ACTIVITY
Within the listing below, how many lines contain the word "Container"? Answer with the number only.

[[ THE DATA open ]]

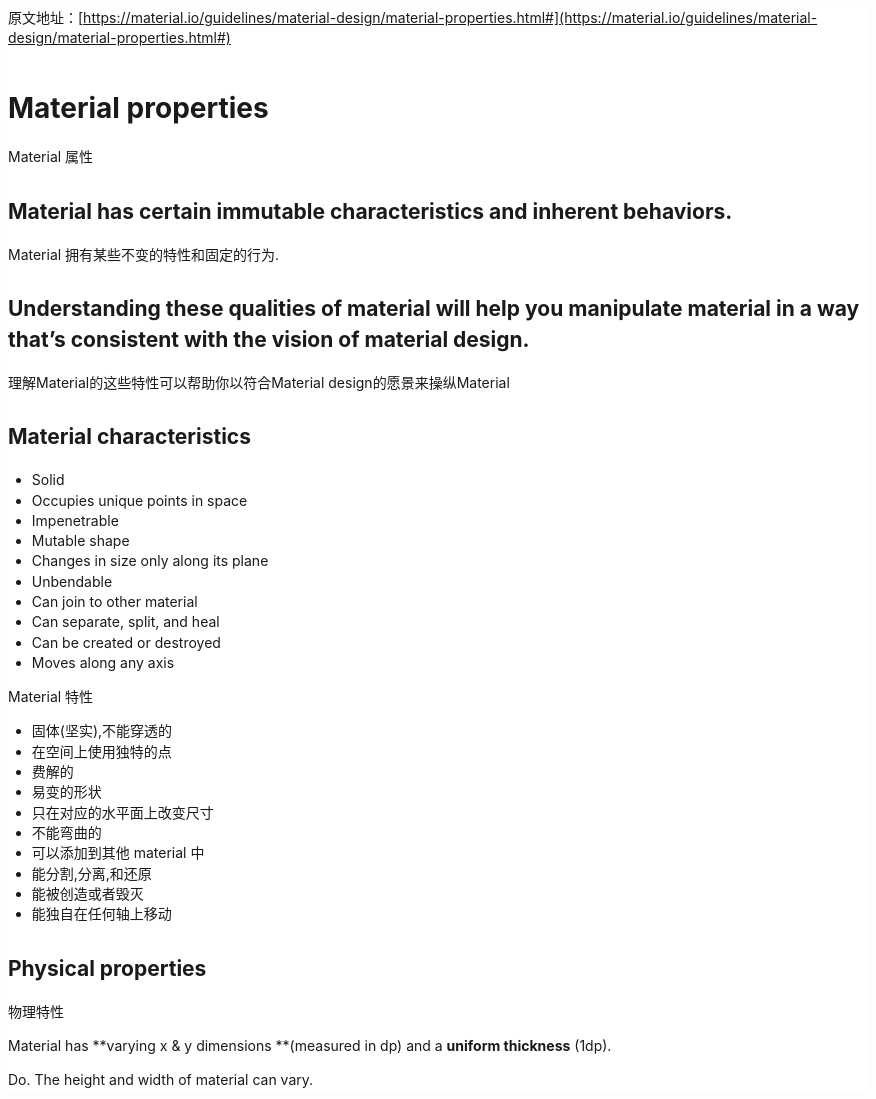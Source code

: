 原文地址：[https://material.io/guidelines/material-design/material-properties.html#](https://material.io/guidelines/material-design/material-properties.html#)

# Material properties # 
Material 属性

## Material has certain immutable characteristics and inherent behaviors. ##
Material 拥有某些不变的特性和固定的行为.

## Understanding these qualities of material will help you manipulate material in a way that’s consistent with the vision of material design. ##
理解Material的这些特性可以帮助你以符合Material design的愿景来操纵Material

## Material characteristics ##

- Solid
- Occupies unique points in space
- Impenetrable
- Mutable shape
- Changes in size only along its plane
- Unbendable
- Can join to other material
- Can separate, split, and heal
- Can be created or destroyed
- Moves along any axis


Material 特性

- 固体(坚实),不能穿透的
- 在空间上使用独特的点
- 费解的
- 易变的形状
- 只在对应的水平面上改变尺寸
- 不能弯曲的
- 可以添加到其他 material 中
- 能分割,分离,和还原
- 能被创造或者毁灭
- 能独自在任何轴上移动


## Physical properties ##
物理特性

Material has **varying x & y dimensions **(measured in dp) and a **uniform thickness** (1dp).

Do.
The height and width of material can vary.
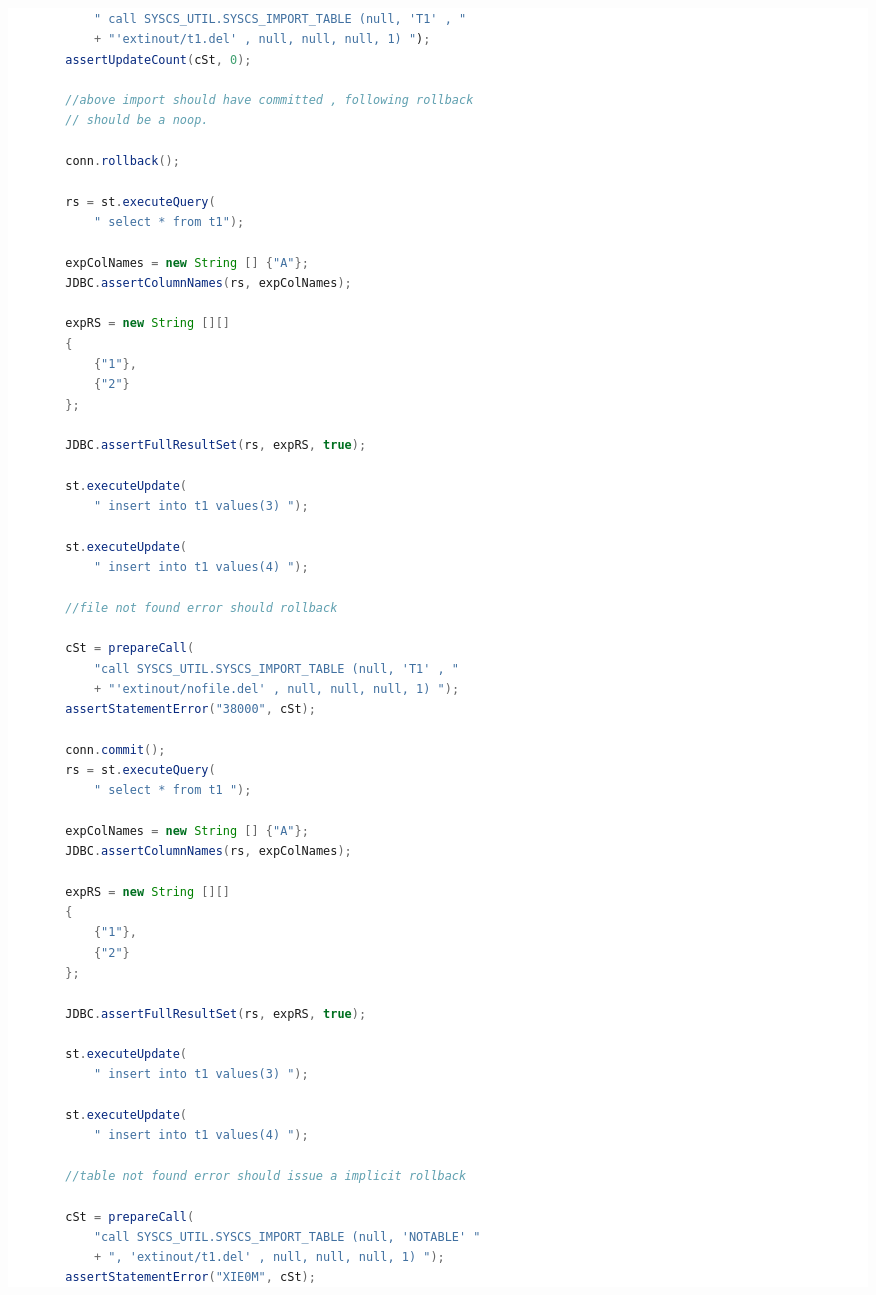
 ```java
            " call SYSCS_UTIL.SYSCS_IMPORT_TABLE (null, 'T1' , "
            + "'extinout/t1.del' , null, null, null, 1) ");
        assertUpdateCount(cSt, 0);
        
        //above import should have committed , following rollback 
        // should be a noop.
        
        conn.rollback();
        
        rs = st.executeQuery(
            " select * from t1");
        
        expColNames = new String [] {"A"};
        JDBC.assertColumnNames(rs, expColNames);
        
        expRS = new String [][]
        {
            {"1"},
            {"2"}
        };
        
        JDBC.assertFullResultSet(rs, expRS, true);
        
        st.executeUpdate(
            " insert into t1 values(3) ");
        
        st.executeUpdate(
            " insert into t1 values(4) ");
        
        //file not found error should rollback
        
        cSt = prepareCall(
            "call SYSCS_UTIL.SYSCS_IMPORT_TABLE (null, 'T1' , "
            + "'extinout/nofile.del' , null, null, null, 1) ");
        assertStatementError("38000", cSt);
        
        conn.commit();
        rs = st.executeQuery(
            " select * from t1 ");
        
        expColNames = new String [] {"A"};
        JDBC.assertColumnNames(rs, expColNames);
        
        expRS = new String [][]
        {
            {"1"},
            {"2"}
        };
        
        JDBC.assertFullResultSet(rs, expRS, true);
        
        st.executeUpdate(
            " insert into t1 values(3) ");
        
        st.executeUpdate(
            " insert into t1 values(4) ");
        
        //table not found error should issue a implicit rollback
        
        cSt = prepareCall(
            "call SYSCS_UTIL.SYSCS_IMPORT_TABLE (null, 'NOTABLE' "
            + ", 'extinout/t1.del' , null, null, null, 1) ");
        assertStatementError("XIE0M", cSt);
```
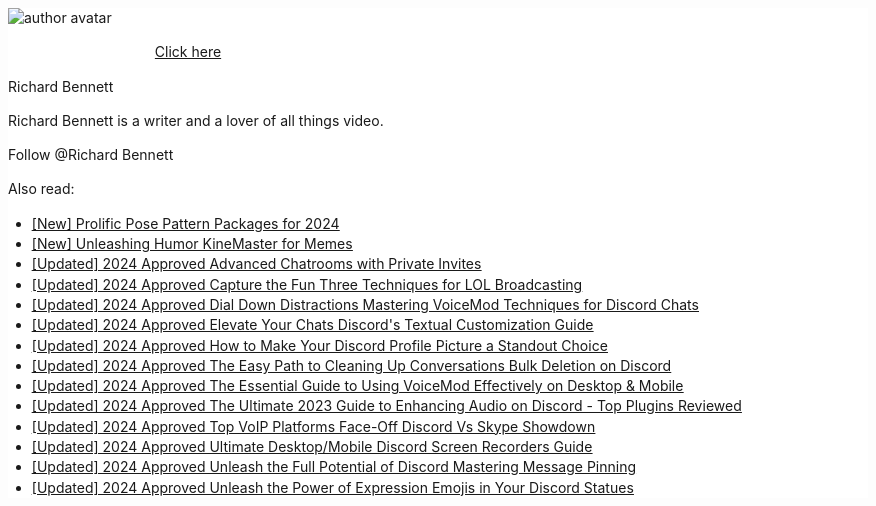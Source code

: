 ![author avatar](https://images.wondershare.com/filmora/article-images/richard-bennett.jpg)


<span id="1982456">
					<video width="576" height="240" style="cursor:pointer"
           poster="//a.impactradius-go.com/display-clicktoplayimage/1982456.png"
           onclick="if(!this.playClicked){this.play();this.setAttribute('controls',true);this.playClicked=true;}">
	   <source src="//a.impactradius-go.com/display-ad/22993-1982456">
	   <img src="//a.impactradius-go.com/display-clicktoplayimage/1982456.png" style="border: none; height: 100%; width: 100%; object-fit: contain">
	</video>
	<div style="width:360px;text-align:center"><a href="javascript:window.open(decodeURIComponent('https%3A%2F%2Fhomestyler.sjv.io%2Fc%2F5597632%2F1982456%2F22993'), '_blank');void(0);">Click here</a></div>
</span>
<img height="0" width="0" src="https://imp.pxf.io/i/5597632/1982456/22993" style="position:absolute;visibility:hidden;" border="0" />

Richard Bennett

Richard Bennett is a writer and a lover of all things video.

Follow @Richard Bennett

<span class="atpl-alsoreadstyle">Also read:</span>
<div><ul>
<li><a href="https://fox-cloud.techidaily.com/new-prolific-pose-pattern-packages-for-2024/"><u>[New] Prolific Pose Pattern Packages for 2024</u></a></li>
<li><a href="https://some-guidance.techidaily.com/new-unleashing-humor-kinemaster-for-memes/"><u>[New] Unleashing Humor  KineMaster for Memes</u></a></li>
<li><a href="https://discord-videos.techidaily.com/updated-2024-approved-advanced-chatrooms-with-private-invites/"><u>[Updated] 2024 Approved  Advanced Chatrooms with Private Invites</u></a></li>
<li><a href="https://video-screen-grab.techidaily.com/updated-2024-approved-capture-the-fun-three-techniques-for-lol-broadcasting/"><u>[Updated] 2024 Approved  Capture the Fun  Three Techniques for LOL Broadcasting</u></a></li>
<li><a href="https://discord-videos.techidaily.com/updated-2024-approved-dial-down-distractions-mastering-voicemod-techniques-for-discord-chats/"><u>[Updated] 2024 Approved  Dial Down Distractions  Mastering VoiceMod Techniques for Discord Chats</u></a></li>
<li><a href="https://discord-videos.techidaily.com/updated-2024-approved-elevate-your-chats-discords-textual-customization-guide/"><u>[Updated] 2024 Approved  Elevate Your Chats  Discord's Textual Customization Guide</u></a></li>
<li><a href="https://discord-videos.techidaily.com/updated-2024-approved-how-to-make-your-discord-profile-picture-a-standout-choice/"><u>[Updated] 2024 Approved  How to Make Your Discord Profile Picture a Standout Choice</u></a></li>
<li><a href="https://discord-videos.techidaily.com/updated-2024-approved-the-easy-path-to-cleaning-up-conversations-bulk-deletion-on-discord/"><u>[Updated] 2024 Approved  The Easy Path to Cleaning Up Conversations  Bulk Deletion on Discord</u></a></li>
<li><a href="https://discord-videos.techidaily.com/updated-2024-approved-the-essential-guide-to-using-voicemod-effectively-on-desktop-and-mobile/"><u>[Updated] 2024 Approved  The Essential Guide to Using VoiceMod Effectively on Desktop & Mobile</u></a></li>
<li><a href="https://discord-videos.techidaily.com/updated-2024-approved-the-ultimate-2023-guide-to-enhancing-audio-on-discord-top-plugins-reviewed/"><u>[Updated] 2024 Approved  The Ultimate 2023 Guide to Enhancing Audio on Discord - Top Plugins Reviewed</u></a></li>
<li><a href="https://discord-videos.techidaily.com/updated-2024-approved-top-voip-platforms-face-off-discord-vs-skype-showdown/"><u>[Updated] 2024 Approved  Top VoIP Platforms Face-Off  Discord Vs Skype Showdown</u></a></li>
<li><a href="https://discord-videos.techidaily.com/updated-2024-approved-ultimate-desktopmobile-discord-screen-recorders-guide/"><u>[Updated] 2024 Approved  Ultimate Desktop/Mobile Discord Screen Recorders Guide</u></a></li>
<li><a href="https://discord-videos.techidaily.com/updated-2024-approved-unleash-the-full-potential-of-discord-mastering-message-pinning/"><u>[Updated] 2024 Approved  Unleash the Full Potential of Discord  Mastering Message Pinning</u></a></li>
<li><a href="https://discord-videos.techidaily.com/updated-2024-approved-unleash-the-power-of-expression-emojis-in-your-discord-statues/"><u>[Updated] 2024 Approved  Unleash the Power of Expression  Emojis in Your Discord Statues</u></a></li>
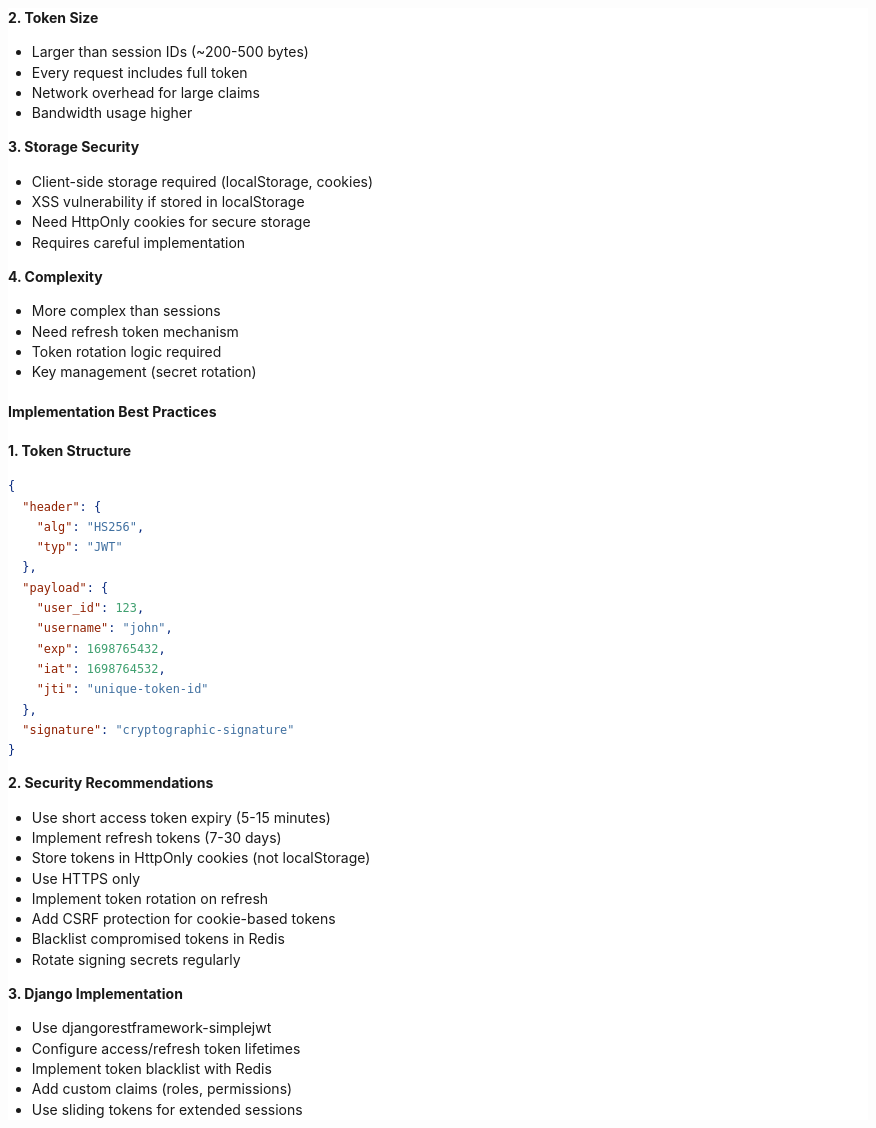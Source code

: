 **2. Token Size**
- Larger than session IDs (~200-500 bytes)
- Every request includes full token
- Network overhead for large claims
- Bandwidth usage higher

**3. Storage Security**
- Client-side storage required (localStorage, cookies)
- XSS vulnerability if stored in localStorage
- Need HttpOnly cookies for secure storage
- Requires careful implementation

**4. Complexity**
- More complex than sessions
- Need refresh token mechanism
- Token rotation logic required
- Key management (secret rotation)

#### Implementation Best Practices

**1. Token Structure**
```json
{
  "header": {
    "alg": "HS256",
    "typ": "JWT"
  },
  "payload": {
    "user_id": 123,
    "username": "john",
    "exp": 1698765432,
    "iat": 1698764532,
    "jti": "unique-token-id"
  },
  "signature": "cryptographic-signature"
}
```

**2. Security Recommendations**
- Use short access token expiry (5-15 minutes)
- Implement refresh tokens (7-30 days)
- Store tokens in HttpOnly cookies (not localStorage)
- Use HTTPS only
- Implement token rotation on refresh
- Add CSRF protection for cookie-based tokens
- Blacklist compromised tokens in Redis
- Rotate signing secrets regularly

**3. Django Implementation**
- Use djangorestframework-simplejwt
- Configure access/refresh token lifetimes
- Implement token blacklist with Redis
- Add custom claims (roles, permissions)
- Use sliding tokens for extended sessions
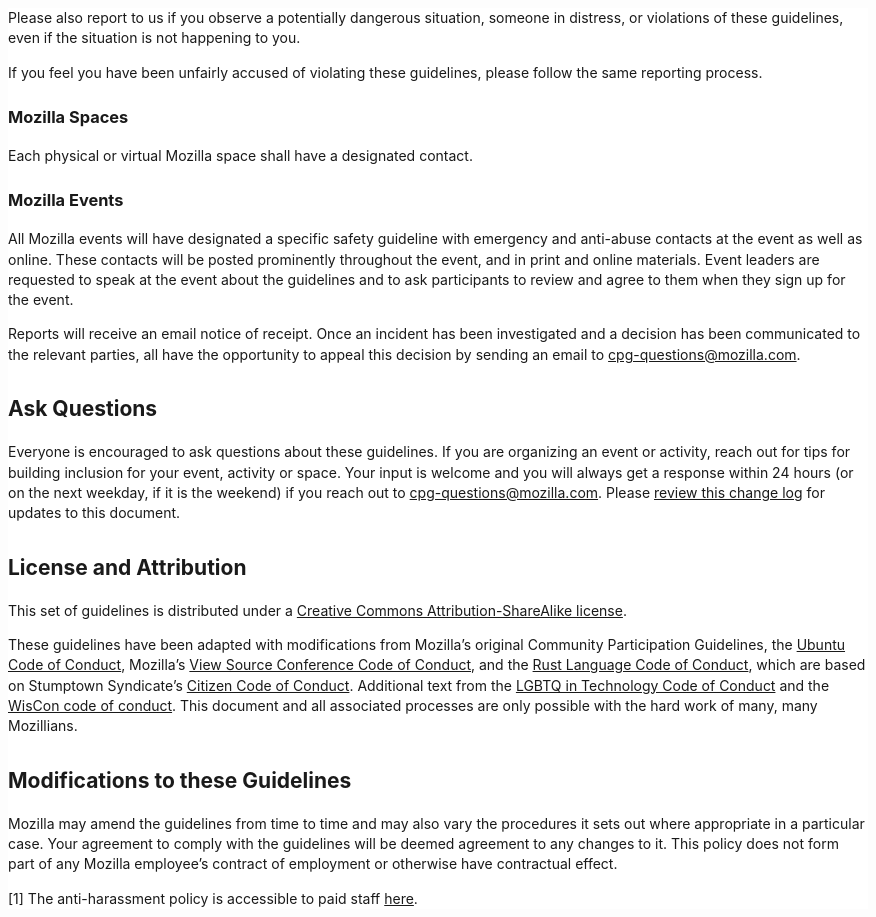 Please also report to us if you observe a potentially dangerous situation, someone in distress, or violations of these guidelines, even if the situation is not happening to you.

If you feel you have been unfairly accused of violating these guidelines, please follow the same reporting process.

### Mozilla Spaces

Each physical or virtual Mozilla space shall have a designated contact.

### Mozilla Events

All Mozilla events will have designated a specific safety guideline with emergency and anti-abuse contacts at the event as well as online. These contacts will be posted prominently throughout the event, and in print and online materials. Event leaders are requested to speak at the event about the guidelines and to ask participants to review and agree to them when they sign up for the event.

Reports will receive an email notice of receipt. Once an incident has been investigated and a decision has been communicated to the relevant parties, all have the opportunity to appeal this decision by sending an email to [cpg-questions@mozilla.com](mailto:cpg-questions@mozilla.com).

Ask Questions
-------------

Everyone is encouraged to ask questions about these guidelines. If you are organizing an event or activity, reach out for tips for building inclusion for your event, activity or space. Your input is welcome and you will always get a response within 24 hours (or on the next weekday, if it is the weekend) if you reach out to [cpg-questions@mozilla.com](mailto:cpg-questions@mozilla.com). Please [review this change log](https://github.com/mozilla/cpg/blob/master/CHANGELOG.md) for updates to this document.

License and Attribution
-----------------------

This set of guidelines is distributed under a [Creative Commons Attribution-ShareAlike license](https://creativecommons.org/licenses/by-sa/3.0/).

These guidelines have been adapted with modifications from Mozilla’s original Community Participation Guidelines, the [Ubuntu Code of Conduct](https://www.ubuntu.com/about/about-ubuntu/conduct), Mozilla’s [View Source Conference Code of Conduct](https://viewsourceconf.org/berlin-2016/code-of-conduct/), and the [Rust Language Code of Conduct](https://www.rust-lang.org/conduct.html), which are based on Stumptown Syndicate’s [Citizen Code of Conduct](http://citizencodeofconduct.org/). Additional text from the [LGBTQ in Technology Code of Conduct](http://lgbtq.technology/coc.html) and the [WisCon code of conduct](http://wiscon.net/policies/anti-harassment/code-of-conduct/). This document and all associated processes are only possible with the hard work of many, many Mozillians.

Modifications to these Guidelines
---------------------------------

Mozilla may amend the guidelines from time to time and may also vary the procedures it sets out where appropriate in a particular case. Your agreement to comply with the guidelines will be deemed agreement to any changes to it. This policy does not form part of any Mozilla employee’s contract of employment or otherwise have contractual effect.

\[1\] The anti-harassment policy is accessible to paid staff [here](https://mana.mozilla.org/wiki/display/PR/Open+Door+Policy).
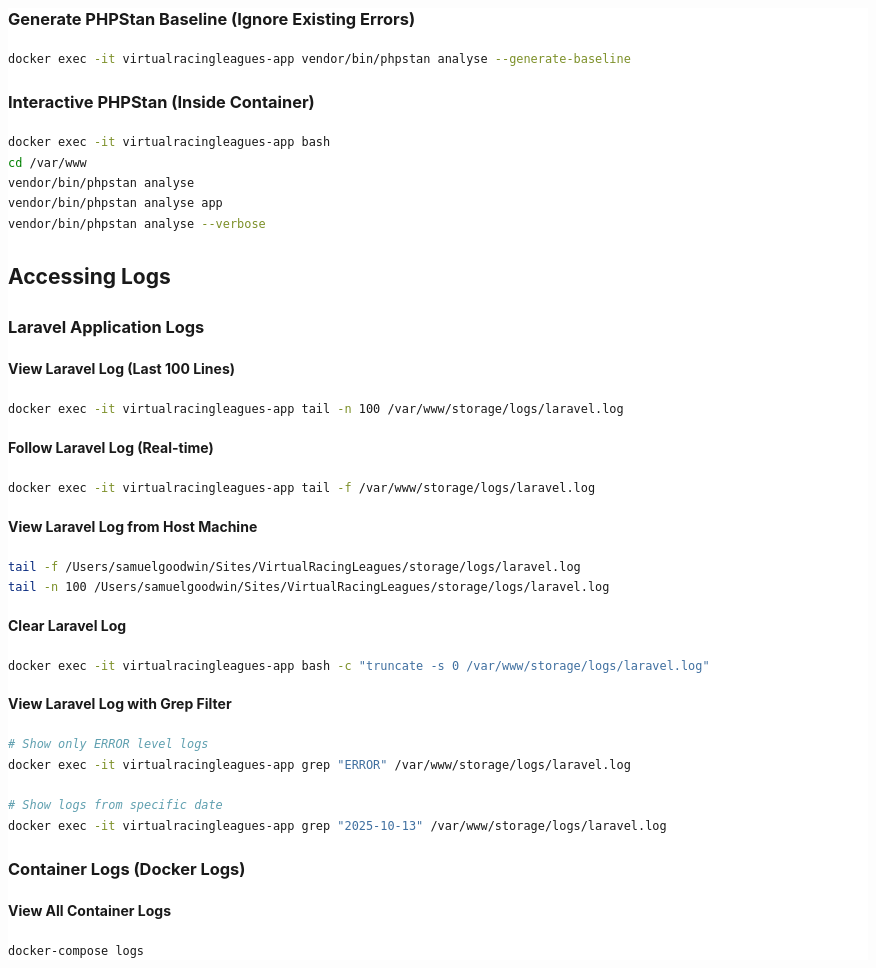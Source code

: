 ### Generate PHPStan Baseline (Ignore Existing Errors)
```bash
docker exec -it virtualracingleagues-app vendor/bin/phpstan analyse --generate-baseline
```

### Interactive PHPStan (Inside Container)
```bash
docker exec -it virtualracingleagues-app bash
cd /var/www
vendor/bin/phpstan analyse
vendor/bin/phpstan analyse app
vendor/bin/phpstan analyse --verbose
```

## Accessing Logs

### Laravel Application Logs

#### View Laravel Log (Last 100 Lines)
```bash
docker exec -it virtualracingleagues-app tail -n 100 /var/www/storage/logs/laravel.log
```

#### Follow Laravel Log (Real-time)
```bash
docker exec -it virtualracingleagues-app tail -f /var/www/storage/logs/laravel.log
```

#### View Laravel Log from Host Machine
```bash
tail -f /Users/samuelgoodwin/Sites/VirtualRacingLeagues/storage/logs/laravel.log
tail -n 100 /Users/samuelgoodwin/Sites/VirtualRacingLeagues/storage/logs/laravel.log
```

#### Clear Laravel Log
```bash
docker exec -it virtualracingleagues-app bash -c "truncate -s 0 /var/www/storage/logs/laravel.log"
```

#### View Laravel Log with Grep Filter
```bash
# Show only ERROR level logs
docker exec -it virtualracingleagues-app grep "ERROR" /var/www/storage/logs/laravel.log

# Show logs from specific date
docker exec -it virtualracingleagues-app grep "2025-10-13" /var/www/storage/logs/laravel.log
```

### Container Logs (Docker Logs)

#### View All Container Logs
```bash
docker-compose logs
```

[[ THE DATA closed ]]

SOLUTION TO THIS EXERCISE
3